File Sharing - 2nd Generation Design

On my page The Gnutella Network: Why it sucks, I explained why Gnutella sucks and everyone should adept 'my way' of doing things. There were some good things and some bad things in that particular rant. There have been some changes (improvements) to Gnutella, but it's still not quite what you want. Meanwhile, everyone who is using Windows is using KaZaA, a similar network which is fully encrypted, and supports downloading a file through multiple streams, considerably speeding up the downloads. It is really a great tool, although it does seem to have a minor problem with resuming downloads if you have been disconnected for a while (like overnight).

This rant is not about Gnutella nor KaZaA; it is about doing file sharing, and doing it another way than was mentioned before. When I was thinking about it, I figured that this could be the way how KaZaA works, although I honestly don't know and there is no way to check because its design is not open to the community.
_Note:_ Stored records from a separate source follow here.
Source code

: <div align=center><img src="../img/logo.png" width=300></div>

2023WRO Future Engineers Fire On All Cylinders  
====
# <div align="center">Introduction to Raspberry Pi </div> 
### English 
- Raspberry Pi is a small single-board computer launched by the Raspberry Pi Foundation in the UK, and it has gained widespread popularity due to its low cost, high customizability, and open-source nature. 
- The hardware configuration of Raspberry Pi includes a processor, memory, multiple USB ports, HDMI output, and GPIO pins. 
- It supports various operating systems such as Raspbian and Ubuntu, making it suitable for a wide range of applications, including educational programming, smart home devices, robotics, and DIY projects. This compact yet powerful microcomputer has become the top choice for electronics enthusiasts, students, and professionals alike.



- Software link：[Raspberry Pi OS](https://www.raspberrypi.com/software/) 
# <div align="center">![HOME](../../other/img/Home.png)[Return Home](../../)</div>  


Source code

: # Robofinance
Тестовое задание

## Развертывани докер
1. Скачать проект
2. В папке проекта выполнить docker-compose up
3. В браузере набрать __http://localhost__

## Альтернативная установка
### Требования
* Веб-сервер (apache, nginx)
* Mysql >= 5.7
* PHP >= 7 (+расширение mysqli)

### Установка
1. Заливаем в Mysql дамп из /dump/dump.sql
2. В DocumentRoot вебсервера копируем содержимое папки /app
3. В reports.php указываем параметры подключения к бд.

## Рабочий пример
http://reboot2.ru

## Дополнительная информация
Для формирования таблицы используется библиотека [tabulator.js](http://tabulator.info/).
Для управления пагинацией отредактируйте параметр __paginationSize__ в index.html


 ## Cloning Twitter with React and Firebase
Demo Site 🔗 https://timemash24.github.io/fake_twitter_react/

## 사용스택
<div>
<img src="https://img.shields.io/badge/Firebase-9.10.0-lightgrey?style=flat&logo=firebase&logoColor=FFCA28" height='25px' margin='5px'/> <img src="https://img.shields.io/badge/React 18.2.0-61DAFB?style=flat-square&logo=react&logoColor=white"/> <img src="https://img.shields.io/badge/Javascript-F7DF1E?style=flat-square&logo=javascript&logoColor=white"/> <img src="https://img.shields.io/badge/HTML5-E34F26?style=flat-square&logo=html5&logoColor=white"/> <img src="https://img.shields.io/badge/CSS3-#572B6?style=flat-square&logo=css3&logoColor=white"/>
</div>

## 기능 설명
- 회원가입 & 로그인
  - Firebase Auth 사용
On the other hand, KaZaA talks to Grokster, and Grokster works much like Gnutella (or so I'm told).

So, what's new? I figured I just wanted to advertise my shared files on a network, and allow people to download my shared stuff. I could tell a friend 'the file you want is here' and he could pick it up. That's possible with ftp, nothing new there.
But what if I didn't know where to get a particular file? If I need information on a particular subject, I put it in Google (web search engine), and numerous locations pop out. A file sharing tool could work the same way; you advertise to an indexing service, and you can query the indexing service on where to find the file.

The indexing service must be decentralized. The indexing service can be on its own Gnutella-like network. A query that cannot be answered by an index server can propagate the query to the next index server. Instead of routing the answer back through the network, I suggest sending the answer back to the originator immediately. Another way would be telling the quering client what index servers there are, and let him query multiple servers, instead of letting the servers query each other. This creates more traffic on the client side, but simplifies the design and implementation of the index server.
The index server to connect to is a dynamic list of well known index servers that are usually running.
Because the index servers are on a relatively small network, it is possible to count the amount of files shared and the total amount of bytes.

All files that are shared have a checksum. The SHA-1 algorithm is currently in common use on peer-to-peer networks, but in fact, any good checksumming algorithm will do. Computing the checksum takes some time. I suggest the checksum is not computed until someone actually requests the file, and then saving the checksum locally as a cached copy.
If the index server finds a file of the same size and with the same checksum on another client machine, it is probably the exact same file that is being shared. This enables someone else to download the file from multiple sites at once, hence speeding up the download.

I figured this is probably much like the way KaZaA works, but then again, there is no way to be sure. I do know that this design would make for an excellent file sharing network.
Something I really miss in the current version of KaZaA is bandwidth regulation. I would like to be able to say "do not use more than 50 Kbps" or "do not use more than 80% of my total bandwidth". I'm told that some other peer-to-peer download tools do have this option. I would also like to be able to say "if the download rate drops below 15 Kbps, go search for more download sources". Or what about "automatically queue downloads if the line is already congested".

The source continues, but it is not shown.